**WORK INSTRUCTION**
Your answer should consist of the lines holding "shaders", copied from the material below.

**RECORDS SUPPLIED**
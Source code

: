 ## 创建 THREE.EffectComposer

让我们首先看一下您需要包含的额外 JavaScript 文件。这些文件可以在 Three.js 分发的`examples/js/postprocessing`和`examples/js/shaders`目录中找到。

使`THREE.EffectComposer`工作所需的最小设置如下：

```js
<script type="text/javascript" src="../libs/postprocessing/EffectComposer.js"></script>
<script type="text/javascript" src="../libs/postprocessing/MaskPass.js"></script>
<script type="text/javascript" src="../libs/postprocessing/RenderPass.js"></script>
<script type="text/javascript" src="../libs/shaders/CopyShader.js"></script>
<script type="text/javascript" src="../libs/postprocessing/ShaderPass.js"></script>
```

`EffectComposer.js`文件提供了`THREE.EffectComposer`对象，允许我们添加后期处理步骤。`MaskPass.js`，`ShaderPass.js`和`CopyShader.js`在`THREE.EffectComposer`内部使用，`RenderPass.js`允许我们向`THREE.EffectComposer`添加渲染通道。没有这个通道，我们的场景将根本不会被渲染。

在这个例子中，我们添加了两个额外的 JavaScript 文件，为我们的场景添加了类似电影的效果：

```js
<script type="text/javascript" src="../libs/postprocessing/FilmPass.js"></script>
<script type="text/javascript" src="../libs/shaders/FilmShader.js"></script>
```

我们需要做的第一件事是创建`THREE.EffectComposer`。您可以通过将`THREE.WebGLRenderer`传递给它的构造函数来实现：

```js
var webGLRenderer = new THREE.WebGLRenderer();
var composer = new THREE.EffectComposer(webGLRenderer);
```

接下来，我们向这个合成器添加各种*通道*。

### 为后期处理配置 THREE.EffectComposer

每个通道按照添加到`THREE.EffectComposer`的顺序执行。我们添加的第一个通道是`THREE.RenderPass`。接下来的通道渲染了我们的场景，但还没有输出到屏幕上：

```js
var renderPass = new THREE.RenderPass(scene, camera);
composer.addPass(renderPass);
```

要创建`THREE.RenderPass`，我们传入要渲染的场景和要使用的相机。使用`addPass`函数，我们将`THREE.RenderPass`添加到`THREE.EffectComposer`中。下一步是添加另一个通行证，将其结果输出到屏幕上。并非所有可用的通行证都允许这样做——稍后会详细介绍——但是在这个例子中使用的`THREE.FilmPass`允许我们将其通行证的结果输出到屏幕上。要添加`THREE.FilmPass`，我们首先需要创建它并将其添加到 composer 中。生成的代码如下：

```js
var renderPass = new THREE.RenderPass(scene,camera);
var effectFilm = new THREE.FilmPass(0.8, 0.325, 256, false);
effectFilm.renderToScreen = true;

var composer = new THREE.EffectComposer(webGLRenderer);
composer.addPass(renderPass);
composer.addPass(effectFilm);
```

**RESPONSE TO THE TASK**
让我们首先看一下您需要包含的额外 JavaScript 文件。这些文件可以在 Three.js 分发的`examples/js/postprocessing`和`examples/js/shaders`目录中找到。
<script type="text/javascript" src="../libs/shaders/CopyShader.js"></script>
<script type="text/javascript" src="../libs/shaders/FilmShader.js"></script>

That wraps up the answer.